The MathematicaTip Twitter feed is full of gems, but one caught my eye concerning Alternatives. The post suggested using
Alternatives as a way to find elements of one list that are members of another, e.g.:
Cases[$data, Alternatives @@ $interesting]
I decided to benchmark this against a naive
MemberQ implementation. I was shocked by the results. Consider:
SeedRandom $data = RandomInteger[1000000, 1000000]; $interesting = DeleteDuplicates[RandomInteger[1000000, 1000]]; Length @$interesting // Print Length@Cases[$data, Alternatives @@ $interesting] // Timing // Print
On my machine, running Mathematica 8.0.4, this runs in 0.218 seconds. For comparison, consider this:
Length@Cases[$data, n_ /; MemberQ[$interesting, n]] // Timing // Print
which runs in 58.064 seconds... 266 times slower. What surprises me is not the slowness of the
MemberQ version, but rather the blistering speed of the
Alternatives version.
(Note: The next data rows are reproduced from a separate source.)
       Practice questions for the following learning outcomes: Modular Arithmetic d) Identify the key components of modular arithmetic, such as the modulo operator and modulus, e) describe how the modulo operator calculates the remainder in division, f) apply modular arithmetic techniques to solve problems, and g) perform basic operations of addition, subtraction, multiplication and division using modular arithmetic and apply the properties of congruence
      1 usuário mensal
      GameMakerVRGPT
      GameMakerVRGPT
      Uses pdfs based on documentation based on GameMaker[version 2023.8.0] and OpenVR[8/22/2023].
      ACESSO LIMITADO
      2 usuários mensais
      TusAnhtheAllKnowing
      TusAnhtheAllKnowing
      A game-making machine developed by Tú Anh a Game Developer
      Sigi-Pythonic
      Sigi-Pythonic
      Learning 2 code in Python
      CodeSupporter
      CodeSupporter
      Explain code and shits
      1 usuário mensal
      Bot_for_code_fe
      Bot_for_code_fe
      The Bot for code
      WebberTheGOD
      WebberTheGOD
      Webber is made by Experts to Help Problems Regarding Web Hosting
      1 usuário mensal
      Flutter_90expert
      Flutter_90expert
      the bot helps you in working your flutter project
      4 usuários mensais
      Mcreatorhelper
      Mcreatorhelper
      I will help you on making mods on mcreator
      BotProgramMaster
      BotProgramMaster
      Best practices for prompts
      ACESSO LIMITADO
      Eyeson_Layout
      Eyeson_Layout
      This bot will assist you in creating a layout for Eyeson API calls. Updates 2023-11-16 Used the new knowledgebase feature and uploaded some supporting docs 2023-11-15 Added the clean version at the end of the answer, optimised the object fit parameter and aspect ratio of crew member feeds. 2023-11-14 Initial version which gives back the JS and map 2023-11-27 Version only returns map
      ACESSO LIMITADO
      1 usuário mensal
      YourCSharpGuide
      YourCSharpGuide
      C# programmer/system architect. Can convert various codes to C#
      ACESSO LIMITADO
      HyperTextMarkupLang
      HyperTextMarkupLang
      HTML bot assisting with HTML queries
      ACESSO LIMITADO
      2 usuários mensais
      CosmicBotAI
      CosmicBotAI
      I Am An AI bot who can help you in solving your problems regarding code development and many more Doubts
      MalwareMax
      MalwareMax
Clearly,
Alternatives is being implemented by a hash lookup or something. This
analysis is further supported by what happens if we increase the size of the "interesting" list from 1,000 to 10,000 elements. The
Alternatives version runs in almost the same time (0.234 s) while
MemberQ predictably runs 10x slower (565.847 s). Even at 1,000,000 interesting values,
Alternatives still runs fast (0.951s).
I suppose that all along my mental performance model of
Alternatives has unfairly equated it to
MemberQ. Also, I've only considered it for small numbers of alternatives. No more.
Alternatives scales up very well.